The windows are covered in butcher paper while the periphery of the property advertises pozole, breakfast tacos and all manner of meat-related goodies from La Norteña. There may or may not be food available for sale inside the freestanding structure in the Little Five Points region between the Lake Highlands neighborhood and the affluent NorthPark area. Actually, there isn’t.
The windows are papered over because the space is being renovated, as the owner, Baldemar Martinez, explained when he politely shooed me away from the old Taco King and into the real shop, the original La Norteña, a butcher shop and bodega.
As I paid for my cabeza and carnitas tacos, Martinez and I discussed Taco King (“It wasn’t making money. I had to close it.) and his plans for the former restaurant (I’m trying to get a Chinese place in there, something like First Chinese BBQ in Richardson. It’s my favorite.”)

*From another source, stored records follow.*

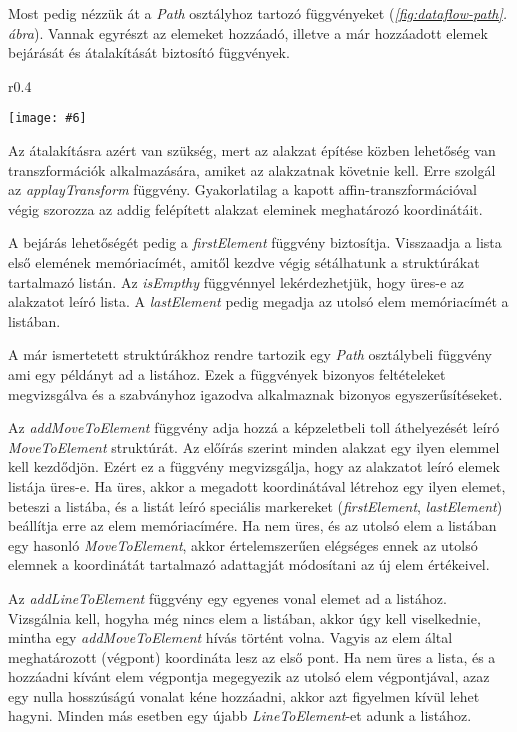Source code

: \documentclass[12pt]{report}
\makeatletter
\theoremstyle{definition}
\newcommand{\func}[1]{{\textsl{#1}}}
\newcommand{\melyikoldalra}{r}
\newlength{\Xoffset}
\newlength{\Yoffset}
\newcommand*{\setpdfoffset}[2]{%
  \setlength{\Xoffset}{#1}%
  \setlength{\Yoffset}{#2}%
}
\newcommand*{\setviewport}[4]{%
  \def\x@viewport{%
    {\the\dimexpr#1-\Xoffset}
    {\the\dimexpr#2-\Yoffset}
    {\the\dimexpr#3-\Xoffset}
    {\the\dimexpr#4-\Yoffset}%
  }%
}
\newcommand{\includegraphicskivagas}[6]{
    \setpdfoffset{0pt}{0pt}
    \setviewport{#1}{#2}{#3}{#4}
    \texttt{[image: \#6]}
}
\newcommand{\includedataflowkivagas}[5]{
    \includegraphicskivagas{#1}{#2}{#3}{#4}{scale=0.6,#5}
    {img/built/dataflow_eps}
}
\makeatother
\begin{document}
Most pedig nézzük át a \func{Path} osztályhoz tartozó függvényeket
(\emph{\ref{fig:dataflow-path}. ábra}). Vannak egyrészt az elemeket
hozzáadó, illetve a már hozzáadott elemek bejárását és átalakítását biztosító
függvények.

  \begin{wrapfigure}{\melyikoldalra}{0.4\textwidth}
    \begin{center}
      \includedataflowkivagas{153pt}{355pt}{345pt}{595pt}{}
    \end{center}
    \caption{\label{fig:dataflow-path} A belső Path API részei \\ (Részlet az
    \emph{\ref{appendix:dataflow}. folyamatábrából}.)}
  \end{wrapfigure}

Az átalakításra azért van szükség, mert az alakzat építése közben lehetőség van
transzformációk alkalmazására, amiket az alakzatnak követnie kell. Erre szolgál
az \func{applayTransform} függvény. Gyakorlatilag a kapott
affin-transzformációval végig szorozza az addig felépített alakzat eleminek
meghatározó koordinátáit.

A bejárás lehetőségét pedig a \func{firstElement} függvény biztosítja.
Visszaadja a lista első elemének memóriacímét, amitől kezdve végig sétálhatunk
a struktúrákat tartalmazó listán. Az \func{isEmpthy} függvénnyel
lekérdezhetjük, hogy üres-e az alakzatot leíró lista. A \func{lastElement}
pedig megadja az utolsó elem memóriacímét a listában.

A már ismertetett struktúrákhoz rendre tartozik egy \func{Path} osztálybeli
függvény ami egy példányt ad a listához. Ezek a függvények bizonyos
feltételeket megvizsgálva és a szabványhoz igazodva alkalmaznak bizonyos
egyszerűsítéseket.

Az \func{addMoveToElement} függvény adja hozzá a képzeletbeli toll áthelyezését
leíró \func{MoveToElement} struktúrát. Az előírás szerint minden alakzat egy
ilyen elemmel kell kezdődjön. Ezért ez a függvény megvizsgálja, hogy az
alakzatot leíró elemek listája üres-e. Ha üres, akkor a megadott koordinátával
létrehoz egy ilyen elemet, beteszi a listába, és a listát leíró speciális
markereket (\func{firstElement}, \func{lastElement}) beállítja erre az elem
memóriacímére. Ha nem üres, és az utolsó elem a listában egy hasonló
\func{MoveToElement}, akkor értelemszerűen elégséges ennek az utolsó elemnek a
koordinátát tartalmazó adattagját módosítani az új elem értékeivel.

Az \func{addLineToElement} függvény egy egyenes vonal elemet ad a listához.
Vizsgálnia kell, hogyha még nincs elem a listában, akkor úgy kell viselkednie,
mintha egy \func{addMoveToElement} hívás történt volna. Vagyis az elem által
meghatározott (végpont) koordináta lesz az első pont. Ha nem üres a lista, és a
hozzáadni kívánt elem végpontja megegyezik az utolsó elem végpontjával, azaz
egy nulla hosszúságú vonalat kéne hozzáadni, akkor azt figyelmen kívül lehet
hagyni. Minden más esetben egy újabb \func{LineToElement}-et adunk a listához.
\end{document}
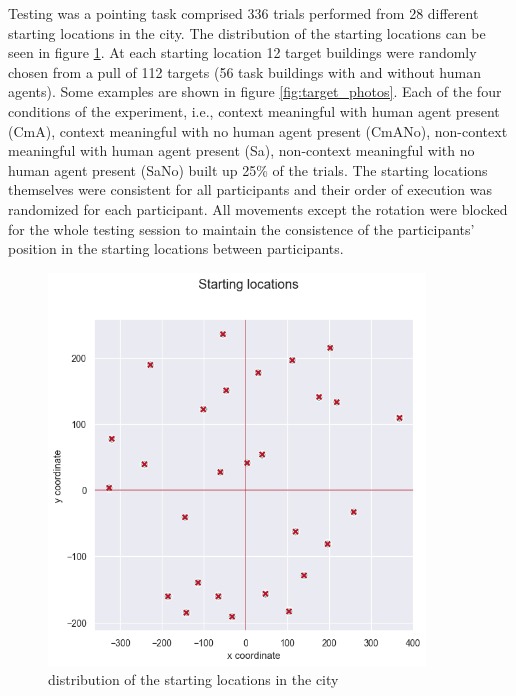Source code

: Testing was a pointing task comprised 336 trials performed from 28 different starting locations in the city. The distribution of the starting locations can be seen in figure \ref{fig:starting_locs}. At each starting location 12 target buildings were randomly chosen from a pull of 112 targets (56 task buildings with and without human agents). Some examples are shown in figure \ref{fig:target_photos}. Each of the four conditions of the experiment, i.e., context meaningful with human agent present {\emphasize(CmA)}, context meaningful with no human agent present {\emphasize(CmANo)}, non-context meaningful with human agent present {\emphasize(Sa)}, non-context meaningful with no human agent present {\emphasize(SaNo)} built up 25\% of the trials.  The starting locations themselves were consistent for all participants and their order of execution was randomized for each participant. All movements except the rotation were blocked for the whole testing session to maintain the consistence of the participants' position in the starting locations between participants. \\


\begin{figure}[h]
	\centering
	\includegraphics[width=100mm]{figures/starting_locations.png}
	\caption[Distribution of starting locations]{distribution of the starting locations in the city}
	\label{fig:starting_locs}
\end{figure}



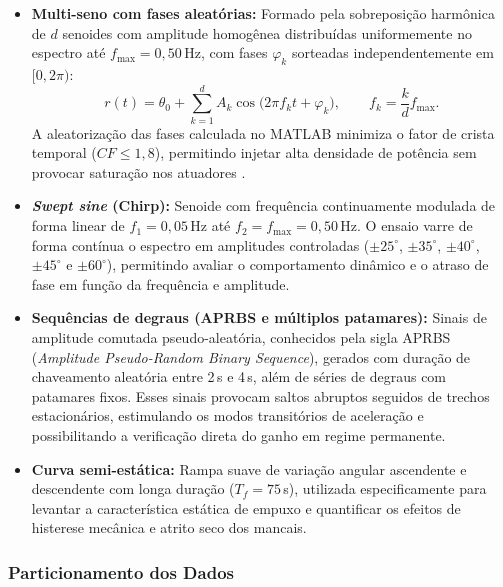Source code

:\begin{itemize}
    \item \textbf{Multi-seno com fases aleatórias:} Formado pela sobreposição harmônica de $d$ senoides com amplitude homogênea distribuídas uniformemente no espectro até $f_{\max} = 0{,}50$\,Hz, com fases $\varphi_k$ sorteadas independentemente em $[0, 2\pi)$:
    \begin{equation}
        r(t) = \theta_0 + \sum_{k=1}^{d} A_k \cos\!\bigl(2\pi f_k t + \varphi_k\bigr), \qquad f_k = \frac{k}{d} f_{\max}.
    \end{equation}
    A aleatorização das fases calculada no MATLAB minimiza o fator de crista temporal ($CF \le 1{,}8$), permitindo injetar alta densidade de potência sem provocar saturação nos atuadores \cite{ljung1999}.
    
    \item \textbf{\textit{Swept sine} (Chirp):} Senoide com frequência continuamente modulada de forma linear de $f_1 = 0{,}05$\,Hz até $f_2 = f_{\max} = 0{,}50$\,Hz. O ensaio varre de forma contínua o espectro em amplitudes controladas ($\pm 25^\circ$, $\pm 35^\circ$, $\pm 40^\circ$, $\pm 45^\circ$ e $\pm 60^\circ$), permitindo avaliar o comportamento dinâmico e o atraso de fase em função da frequência e amplitude.
    
    \item \textbf{Sequências de degraus (APRBS e múltiplos patamares):} Sinais de amplitude comutada pseudo-aleatória, conhecidos pela sigla APRBS (\textit{Amplitude Pseudo-Random Binary Sequence}), gerados com duração de chaveamento aleatória entre 2\,s e 4\,s, além de séries de degraus com patamares fixos. Esses sinais provocam saltos abruptos seguidos de trechos estacionários, estimulando os modos transitórios de aceleração e possibilitando a verificação direta do ganho em regime permanente.
    
    \item \textbf{Curva semi-estática:} Rampa suave de variação angular ascendente e descendente com longa duração ($T_f = 75$\,s), utilizada especificamente para levantar a característica estática de empuxo e quantificar os efeitos de histerese mecânica e atrito seco dos mancais.
\end{itemize}

\subsubsection{Particionamento dos Dados}
\label{subsec:divisao_dados}

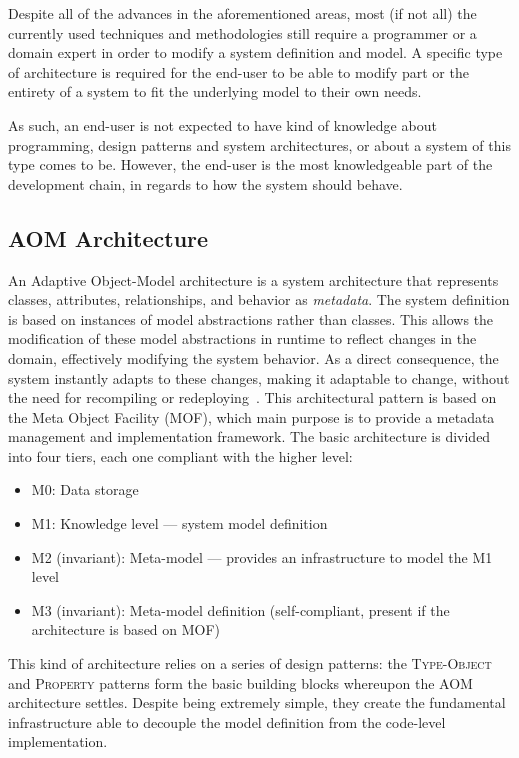 Despite all of the advances in the aforementioned areas, most (if not all) the currently used techniques and methodologies still require a programmer or a domain expert in order to modify a system definition and model. A specific type of architecture is required for the end-user to be able to modify part or the entirety of a system to fit the underlying model to their own needs.

As such, an end-user is not expected to have kind of knowledge about programming, design patterns and system architectures, or about a system of this type comes to be. However, the end-user is the most knowledgeable part of the development chain, in regards to how the system should behave.

\subsection{AOM Architecture}\label{sec:aom_architecture}

An Adaptive Object-Model architecture is a system architecture that represents classes, attributes, relationships, and behavior as \emph{metadata}. The system definition is based on instances of model abstractions rather than classes. This allows the modification of these model abstractions in runtime to reflect changes in the domain, effectively modifying the system behavior. As a direct consequence, the system instantly adapts to these changes, making it adaptable to change, without the need for recompiling or redeploying~\cite{YBJ01}. This architectural pattern is based on the Meta Object Facility (MOF), which main purpose is to provide a metadata management and implementation framework. The basic architecture is divided into four tiers, each one compliant with the higher level:~\cite{mof}

\begin{itemize}
  \item M0: Data storage
  \item M1: Knowledge level --- system model definition
  \item M2 (invariant): Meta-model --- provides an infrastructure to model the M1 level
  \item M3 (invariant): Meta-model definition (self-compliant, present if the architecture is based on MOF)
\end{itemize}

This kind of architecture relies on a series of design patterns: the \textsc{Type-Object} and \textsc{Property} patterns form the basic building blocks whereupon the AOM architecture settles. Despite being extremely simple, they create the fundamental infrastructure able to decouple the model definition from the code-level implementation.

Whatever the future holds for the dilapidated space, taquería operations have been moved into La Norteña. From a corrugated aluminum-framed kitchen come 99-cent tacos with fillings made fresh daily and soft, sturdy tortillas. The cabeza, exquisite in its fattiness, lingered hours later, grassy, rich. Fantastic. The carnitas, which flirting with dehydration, threaded at the weakest pressure with kicks of salt here and there. The salsa roja only improved the already wonderful pork.
I considered ordering a second cabeza taco, but left it for another time. Then, I’ll order the tripitas, carne asada, guisado de res and puerco, pastor and pollo. I’m also excited to try the breakfast tacos (chorizo or potato). If any of the aforementioned are as good as the cabeza and carnitas, my best-of list will have to be re-evaluated. Let’s hope so.